#### PROBLEM TO SOLVE:
Go through the listing and return every line with "mathbf" in it.

#### EXTRACTED RECORDS:
———

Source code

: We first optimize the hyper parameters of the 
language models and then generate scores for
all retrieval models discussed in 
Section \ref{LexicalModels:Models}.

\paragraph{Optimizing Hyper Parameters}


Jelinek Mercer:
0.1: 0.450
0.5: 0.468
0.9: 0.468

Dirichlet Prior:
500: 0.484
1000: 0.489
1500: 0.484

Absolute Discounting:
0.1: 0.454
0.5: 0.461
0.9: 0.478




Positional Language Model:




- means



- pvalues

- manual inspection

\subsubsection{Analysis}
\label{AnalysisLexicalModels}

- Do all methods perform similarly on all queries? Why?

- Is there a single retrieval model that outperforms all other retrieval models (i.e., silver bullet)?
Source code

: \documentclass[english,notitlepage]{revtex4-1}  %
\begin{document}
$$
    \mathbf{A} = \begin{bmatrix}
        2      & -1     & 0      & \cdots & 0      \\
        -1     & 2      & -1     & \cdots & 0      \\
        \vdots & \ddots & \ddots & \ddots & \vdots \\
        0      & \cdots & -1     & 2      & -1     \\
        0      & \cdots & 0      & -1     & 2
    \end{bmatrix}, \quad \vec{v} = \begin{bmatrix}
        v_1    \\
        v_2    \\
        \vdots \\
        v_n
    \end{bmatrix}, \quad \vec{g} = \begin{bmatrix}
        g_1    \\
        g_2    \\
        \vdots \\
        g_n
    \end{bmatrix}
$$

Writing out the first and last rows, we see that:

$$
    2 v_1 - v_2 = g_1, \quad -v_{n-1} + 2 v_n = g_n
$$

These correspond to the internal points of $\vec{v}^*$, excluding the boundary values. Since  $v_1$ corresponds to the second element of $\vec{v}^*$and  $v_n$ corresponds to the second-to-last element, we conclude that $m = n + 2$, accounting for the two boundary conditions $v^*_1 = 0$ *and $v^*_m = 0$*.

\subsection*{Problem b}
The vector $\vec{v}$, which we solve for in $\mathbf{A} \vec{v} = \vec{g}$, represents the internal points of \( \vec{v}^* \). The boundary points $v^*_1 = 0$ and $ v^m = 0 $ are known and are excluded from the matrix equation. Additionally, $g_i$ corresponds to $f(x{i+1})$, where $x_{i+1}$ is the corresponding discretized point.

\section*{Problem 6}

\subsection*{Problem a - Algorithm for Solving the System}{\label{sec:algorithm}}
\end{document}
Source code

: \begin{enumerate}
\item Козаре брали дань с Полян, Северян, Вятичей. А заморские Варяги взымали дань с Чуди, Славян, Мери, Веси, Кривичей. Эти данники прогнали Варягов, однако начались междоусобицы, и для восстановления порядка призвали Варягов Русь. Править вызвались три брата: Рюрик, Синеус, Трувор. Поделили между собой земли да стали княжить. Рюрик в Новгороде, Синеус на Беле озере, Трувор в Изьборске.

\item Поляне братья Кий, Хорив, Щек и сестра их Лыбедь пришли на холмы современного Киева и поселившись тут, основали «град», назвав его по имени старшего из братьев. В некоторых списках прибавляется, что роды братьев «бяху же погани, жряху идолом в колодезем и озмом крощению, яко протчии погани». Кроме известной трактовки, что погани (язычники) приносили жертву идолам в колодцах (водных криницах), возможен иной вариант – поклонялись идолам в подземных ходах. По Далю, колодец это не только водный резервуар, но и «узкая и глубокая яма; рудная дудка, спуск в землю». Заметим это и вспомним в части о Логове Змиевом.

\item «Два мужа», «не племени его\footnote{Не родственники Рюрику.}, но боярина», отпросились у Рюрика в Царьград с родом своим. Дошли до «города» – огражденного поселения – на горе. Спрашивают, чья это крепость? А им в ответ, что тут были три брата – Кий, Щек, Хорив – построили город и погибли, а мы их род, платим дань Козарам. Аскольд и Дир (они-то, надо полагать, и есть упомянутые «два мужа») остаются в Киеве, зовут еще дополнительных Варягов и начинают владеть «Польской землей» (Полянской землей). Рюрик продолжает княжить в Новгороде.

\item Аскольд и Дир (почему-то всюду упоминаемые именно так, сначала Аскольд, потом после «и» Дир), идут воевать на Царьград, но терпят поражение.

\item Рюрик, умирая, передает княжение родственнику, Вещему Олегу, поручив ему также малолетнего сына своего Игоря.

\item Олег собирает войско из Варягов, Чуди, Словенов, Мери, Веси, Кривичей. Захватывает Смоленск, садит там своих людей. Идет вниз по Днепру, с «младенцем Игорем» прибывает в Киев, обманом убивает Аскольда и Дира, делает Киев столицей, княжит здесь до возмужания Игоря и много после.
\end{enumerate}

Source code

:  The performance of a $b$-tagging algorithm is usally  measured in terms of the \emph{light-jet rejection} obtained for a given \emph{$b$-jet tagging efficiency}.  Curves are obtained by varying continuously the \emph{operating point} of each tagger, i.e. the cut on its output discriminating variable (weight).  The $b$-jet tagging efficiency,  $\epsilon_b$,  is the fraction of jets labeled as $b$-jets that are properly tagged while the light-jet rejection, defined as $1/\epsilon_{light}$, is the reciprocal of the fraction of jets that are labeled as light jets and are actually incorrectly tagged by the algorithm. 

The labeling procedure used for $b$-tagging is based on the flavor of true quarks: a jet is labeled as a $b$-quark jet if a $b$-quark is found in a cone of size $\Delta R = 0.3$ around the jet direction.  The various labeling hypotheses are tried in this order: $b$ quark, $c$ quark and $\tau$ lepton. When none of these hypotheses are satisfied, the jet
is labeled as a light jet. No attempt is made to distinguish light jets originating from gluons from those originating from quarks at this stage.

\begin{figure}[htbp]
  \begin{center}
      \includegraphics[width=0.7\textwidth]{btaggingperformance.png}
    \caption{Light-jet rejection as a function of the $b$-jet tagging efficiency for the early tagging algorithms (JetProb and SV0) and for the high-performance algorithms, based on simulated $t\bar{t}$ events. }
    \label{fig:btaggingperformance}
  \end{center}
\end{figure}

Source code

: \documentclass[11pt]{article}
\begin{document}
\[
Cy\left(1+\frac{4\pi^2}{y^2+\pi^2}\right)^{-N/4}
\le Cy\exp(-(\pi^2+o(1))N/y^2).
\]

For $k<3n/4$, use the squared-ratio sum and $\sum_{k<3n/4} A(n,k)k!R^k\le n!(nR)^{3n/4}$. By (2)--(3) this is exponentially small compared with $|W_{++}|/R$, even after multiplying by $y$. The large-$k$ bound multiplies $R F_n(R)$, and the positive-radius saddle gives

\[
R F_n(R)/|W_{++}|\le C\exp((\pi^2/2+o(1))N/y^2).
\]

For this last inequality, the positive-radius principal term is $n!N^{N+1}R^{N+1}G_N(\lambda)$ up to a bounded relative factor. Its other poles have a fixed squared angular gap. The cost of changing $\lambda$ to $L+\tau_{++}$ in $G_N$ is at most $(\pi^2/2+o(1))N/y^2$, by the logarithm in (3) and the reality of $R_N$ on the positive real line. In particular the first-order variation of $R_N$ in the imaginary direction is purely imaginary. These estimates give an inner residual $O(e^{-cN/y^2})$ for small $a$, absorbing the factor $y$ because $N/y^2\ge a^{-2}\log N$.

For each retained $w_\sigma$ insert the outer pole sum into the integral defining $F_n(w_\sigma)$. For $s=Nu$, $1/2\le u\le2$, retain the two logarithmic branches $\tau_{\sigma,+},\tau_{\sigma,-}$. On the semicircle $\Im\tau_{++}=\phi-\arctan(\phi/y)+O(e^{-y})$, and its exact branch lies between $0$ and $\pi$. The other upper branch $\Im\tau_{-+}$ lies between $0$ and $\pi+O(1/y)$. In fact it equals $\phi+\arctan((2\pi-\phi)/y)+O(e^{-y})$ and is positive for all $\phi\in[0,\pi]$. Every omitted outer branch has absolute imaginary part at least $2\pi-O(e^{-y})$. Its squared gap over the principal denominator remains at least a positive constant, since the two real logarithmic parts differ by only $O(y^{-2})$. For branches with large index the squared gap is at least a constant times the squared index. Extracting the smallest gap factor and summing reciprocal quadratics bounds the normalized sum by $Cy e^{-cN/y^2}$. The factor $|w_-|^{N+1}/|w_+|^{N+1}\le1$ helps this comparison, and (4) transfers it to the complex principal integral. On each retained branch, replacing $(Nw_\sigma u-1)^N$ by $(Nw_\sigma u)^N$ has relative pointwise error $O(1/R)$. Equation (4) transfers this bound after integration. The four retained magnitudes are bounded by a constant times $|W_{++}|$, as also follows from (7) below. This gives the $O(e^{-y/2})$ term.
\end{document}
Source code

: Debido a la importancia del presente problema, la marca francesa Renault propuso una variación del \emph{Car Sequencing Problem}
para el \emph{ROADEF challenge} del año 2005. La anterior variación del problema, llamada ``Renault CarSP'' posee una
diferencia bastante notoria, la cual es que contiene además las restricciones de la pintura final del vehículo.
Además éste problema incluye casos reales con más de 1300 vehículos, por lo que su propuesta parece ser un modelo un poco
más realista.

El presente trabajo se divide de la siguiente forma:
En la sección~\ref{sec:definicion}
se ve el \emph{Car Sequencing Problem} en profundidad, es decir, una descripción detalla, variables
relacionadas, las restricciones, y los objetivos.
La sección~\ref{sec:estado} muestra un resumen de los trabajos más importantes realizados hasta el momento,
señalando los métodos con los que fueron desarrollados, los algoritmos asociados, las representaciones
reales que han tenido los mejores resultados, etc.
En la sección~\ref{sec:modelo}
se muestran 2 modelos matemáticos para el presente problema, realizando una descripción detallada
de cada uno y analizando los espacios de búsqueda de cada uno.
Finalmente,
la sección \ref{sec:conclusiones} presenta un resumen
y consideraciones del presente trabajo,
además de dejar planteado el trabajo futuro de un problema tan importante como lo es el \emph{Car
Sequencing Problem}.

———

#### SOLUTION FOR THIS TASK:
    \mathbf{A} = \begin{bmatrix}
The vector $\vec{v}$, which we solve for in $\mathbf{A} \vec{v} = \vec{g}$, represents the internal points of \( \vec{v}^* \). The boundary points $v^*_1 = 0$ and $ v^m = 0 $ are known and are excluded from the matrix equation. Additionally, $g_i$ corresponds to $f(x{i+1})$, where $x_{i+1}$ is the corresponding discretized point.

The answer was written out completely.